Выбрать главу

Козимо Тура принял участие в полемике ван Эйка – Беноццо Гоццоли – Пизанелло; но разговор этот не о соборах, и даже не о христианской вере. Принцесса Трапезундская в образе Византии, просящей помощи, описана еще и Пизанелло; иконография фрески для капеллы Пеллегрини (1438–1439 гг., Собор Святой Анастасии, Верона), возможно, формировалась под впечатлением визита византийского императора Иоанна VIII Палеолога в Италию для участия в соборе Феррары-Флоренции в 1438–1439 гг. Именно кортеж Палеолога изобразил Пизанелло на фреске, в чертах принцессы узнают жену императора Марию Комнин. Однако видеть во фреске Пизанелло репортаж о визите императора – наивно; включать конкретные лица в мифологическую аллегорию, изображать современную политику в евангельской притче – традиция общая.

Беноццо Гоццоли в «Поклонении волхвов» изобразил кавалькаду гостей, съехавшихся на собор во Флоренцию, семейство Медичи среди прочих.

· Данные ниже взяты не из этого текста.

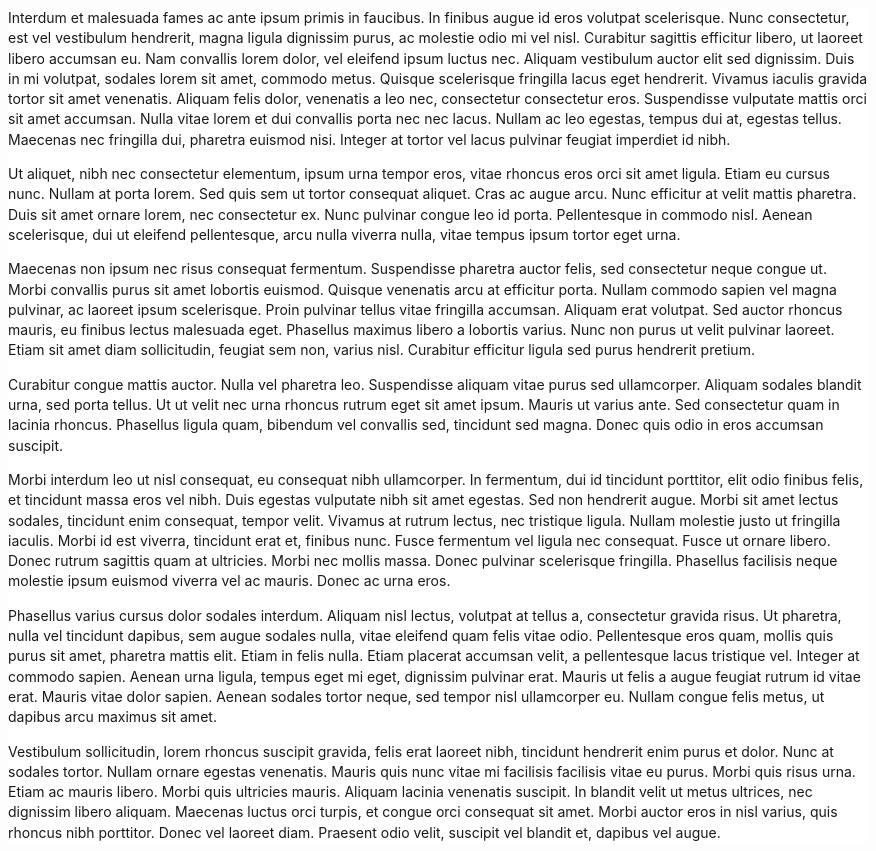 Interdum et malesuada fames ac ante ipsum primis in faucibus. In finibus augue id eros volutpat scelerisque. Nunc consectetur, est vel vestibulum hendrerit, magna ligula dignissim purus, ac molestie odio mi vel nisl. Curabitur sagittis efficitur libero, ut laoreet libero accumsan eu. Nam convallis lorem dolor, vel eleifend ipsum luctus nec. Aliquam vestibulum auctor elit sed dignissim. Duis in mi volutpat, sodales lorem sit amet, commodo metus. Quisque scelerisque fringilla lacus eget hendrerit. Vivamus iaculis gravida tortor sit amet venenatis. Aliquam felis dolor, venenatis a leo nec, consectetur consectetur eros. Suspendisse vulputate mattis orci sit amet accumsan. Nulla vitae lorem et dui convallis porta nec nec lacus. Nullam ac leo egestas, tempus dui at, egestas tellus. Maecenas nec fringilla dui, pharetra euismod nisi. Integer at tortor vel lacus pulvinar feugiat imperdiet id nibh.

Ut aliquet, nibh nec consectetur elementum, ipsum urna tempor eros, vitae rhoncus eros orci sit amet ligula. Etiam eu cursus nunc. Nullam at porta lorem. Sed quis sem ut tortor consequat aliquet. Cras ac augue arcu. Nunc efficitur at velit mattis pharetra. Duis sit amet ornare lorem, nec consectetur ex. Nunc pulvinar congue leo id porta. Pellentesque in commodo nisl. Aenean scelerisque, dui ut eleifend pellentesque, arcu nulla viverra nulla, vitae tempus ipsum tortor eget urna.

Maecenas non ipsum nec risus consequat fermentum. Suspendisse pharetra auctor felis, sed consectetur neque congue ut. Morbi convallis purus sit amet lobortis euismod. Quisque venenatis arcu at efficitur porta. Nullam commodo sapien vel magna pulvinar, ac laoreet ipsum scelerisque. Proin pulvinar tellus vitae fringilla accumsan. Aliquam erat volutpat. Sed auctor rhoncus mauris, eu finibus lectus malesuada eget. Phasellus maximus libero a lobortis varius. Nunc non purus ut velit pulvinar laoreet. Etiam sit amet diam sollicitudin, feugiat sem non, varius nisl. Curabitur efficitur ligula sed purus hendrerit pretium.

Curabitur congue mattis auctor. Nulla vel pharetra leo. Suspendisse aliquam vitae purus sed ullamcorper. Aliquam sodales blandit urna, sed porta tellus. Ut ut velit nec urna rhoncus rutrum eget sit amet ipsum. Mauris ut varius ante. Sed consectetur quam in lacinia rhoncus. Phasellus ligula quam, bibendum vel convallis sed, tincidunt sed magna. Donec quis odio in eros accumsan suscipit.

Morbi interdum leo ut nisl consequat, eu consequat nibh ullamcorper. In fermentum, dui id tincidunt porttitor, elit odio finibus felis, et tincidunt massa eros vel nibh. Duis egestas vulputate nibh sit amet egestas. Sed non hendrerit augue. Morbi sit amet lectus sodales, tincidunt enim consequat, tempor velit. Vivamus at rutrum lectus, nec tristique ligula. Nullam molestie justo ut fringilla iaculis. Morbi id est viverra, tincidunt erat et, finibus nunc. Fusce fermentum vel ligula nec consequat. Fusce ut ornare libero. Donec rutrum sagittis quam at ultricies. Morbi nec mollis massa. Donec pulvinar scelerisque fringilla. Phasellus facilisis neque molestie ipsum euismod viverra vel ac mauris. Donec ac urna eros.

Phasellus varius cursus dolor sodales interdum. Aliquam nisl lectus, volutpat at tellus a, consectetur gravida risus. Ut pharetra, nulla vel tincidunt dapibus, sem augue sodales nulla, vitae eleifend quam felis vitae odio. Pellentesque eros quam, mollis quis purus sit amet, pharetra mattis elit. Etiam in felis nulla. Etiam placerat accumsan velit, a pellentesque lacus tristique vel. Integer at commodo sapien. Aenean urna ligula, tempus eget mi eget, dignissim pulvinar erat. Mauris ut felis a augue feugiat rutrum id vitae erat. Mauris vitae dolor sapien. Aenean sodales tortor neque, sed tempor nisl ullamcorper eu. Nullam congue felis metus, ut dapibus arcu maximus sit amet.

Vestibulum sollicitudin, lorem rhoncus suscipit gravida, felis erat laoreet nibh, tincidunt hendrerit enim purus et dolor. Nunc at sodales tortor. Nullam ornare egestas venenatis. Mauris quis nunc vitae mi facilisis facilisis vitae eu purus. Morbi quis risus urna. Etiam ac mauris libero. Morbi quis ultricies mauris. Aliquam lacinia venenatis suscipit. In blandit velit ut metus ultrices, nec dignissim libero aliquam. Maecenas luctus orci turpis, et congue orci consequat sit amet. Morbi auctor eros in nisl varius, quis rhoncus nibh porttitor. Donec vel laoreet diam. Praesent odio velit, suscipit vel blandit et, dapibus vel augue.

Сходным образом обращается с современной ему хроникой ван Эйк, но сюжет Гентского алтаря выстроен много сложнее. «Поклонение Агнцу», героями которого стали Филипп Добрый, его третья жена Изабелла Португальская и папа Мартин V (умерший в год открытия Базельского собора), не просто хроника, но исторический анализ. Возможно, у многодельной картины был консультант с теологическим образованием; но вещь, над которой мастер работал около пятнадцати лет, безусловно принадлежит ему одному.

Ван Эйк не описывал собор – в том-то и дело.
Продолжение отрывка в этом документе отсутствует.